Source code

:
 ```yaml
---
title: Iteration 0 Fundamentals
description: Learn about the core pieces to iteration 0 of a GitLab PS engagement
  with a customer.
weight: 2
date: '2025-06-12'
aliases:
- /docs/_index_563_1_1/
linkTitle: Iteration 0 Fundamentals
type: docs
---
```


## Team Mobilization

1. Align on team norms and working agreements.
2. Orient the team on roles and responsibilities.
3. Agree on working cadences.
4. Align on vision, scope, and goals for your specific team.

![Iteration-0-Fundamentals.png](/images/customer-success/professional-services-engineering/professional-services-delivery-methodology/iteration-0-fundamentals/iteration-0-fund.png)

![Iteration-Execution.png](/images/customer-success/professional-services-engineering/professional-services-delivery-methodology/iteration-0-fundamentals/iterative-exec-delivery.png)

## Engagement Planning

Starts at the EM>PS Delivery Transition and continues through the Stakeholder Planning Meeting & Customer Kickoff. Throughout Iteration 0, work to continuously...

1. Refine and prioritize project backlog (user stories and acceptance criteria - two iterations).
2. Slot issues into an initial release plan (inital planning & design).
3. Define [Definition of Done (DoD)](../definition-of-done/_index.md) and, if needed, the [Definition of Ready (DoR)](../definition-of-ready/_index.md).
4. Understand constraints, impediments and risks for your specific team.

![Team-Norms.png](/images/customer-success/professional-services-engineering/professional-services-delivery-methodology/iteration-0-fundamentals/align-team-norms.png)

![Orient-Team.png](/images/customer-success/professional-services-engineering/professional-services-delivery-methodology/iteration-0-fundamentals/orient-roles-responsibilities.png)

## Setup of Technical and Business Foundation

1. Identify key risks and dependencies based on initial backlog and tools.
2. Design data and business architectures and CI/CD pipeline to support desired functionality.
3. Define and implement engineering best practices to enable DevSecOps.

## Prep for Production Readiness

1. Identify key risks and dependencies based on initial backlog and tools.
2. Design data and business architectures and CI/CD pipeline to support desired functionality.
....
▸ Your goal
Copy out all the entries shown above, character for character.

▸ Task solution
Source code

:
 ```yaml
---
title: Iteration 0 Fundamentals
description: Learn about the core pieces to iteration 0 of a GitLab PS engagement
  with a customer.
weight: 2
date: '2025-06-12'
aliases:
- /docs/_index_563_1_1/
linkTitle: Iteration 0 Fundamentals
type: docs
---
```


## Team Mobilization

1. Align on team norms and working agreements.
2. Orient the team on roles and responsibilities.
3. Agree on working cadences.
4. Align on vision, scope, and goals for your specific team.

![Iteration-0-Fundamentals.png](/images/customer-success/professional-services-engineering/professional-services-delivery-methodology/iteration-0-fundamentals/iteration-0-fund.png)

![Iteration-Execution.png](/images/customer-success/professional-services-engineering/professional-services-delivery-methodology/iteration-0-fundamentals/iterative-exec-delivery.png)

## Engagement Planning

Starts at the EM>PS Delivery Transition and continues through the Stakeholder Planning Meeting & Customer Kickoff. Throughout Iteration 0, work to continuously...

1. Refine and prioritize project backlog (user stories and acceptance criteria - two iterations).
2. Slot issues into an initial release plan (inital planning & design).
3. Define [Definition of Done (DoD)](../definition-of-done/_index.md) and, if needed, the [Definition of Ready (DoR)](../definition-of-ready/_index.md).
4. Understand constraints, impediments and risks for your specific team.

![Team-Norms.png](/images/customer-success/professional-services-engineering/professional-services-delivery-methodology/iteration-0-fundamentals/align-team-norms.png)

![Orient-Team.png](/images/customer-success/professional-services-engineering/professional-services-delivery-methodology/iteration-0-fundamentals/orient-roles-responsibilities.png)

## Setup of Technical and Business Foundation

1. Identify key risks and dependencies based on initial backlog and tools.
2. Design data and business architectures and CI/CD pipeline to support desired functionality.
3. Define and implement engineering best practices to enable DevSecOps.

## Prep for Production Readiness

1. Identify key risks and dependencies based on initial backlog and tools.
2. Design data and business architectures and CI/CD pipeline to support desired functionality.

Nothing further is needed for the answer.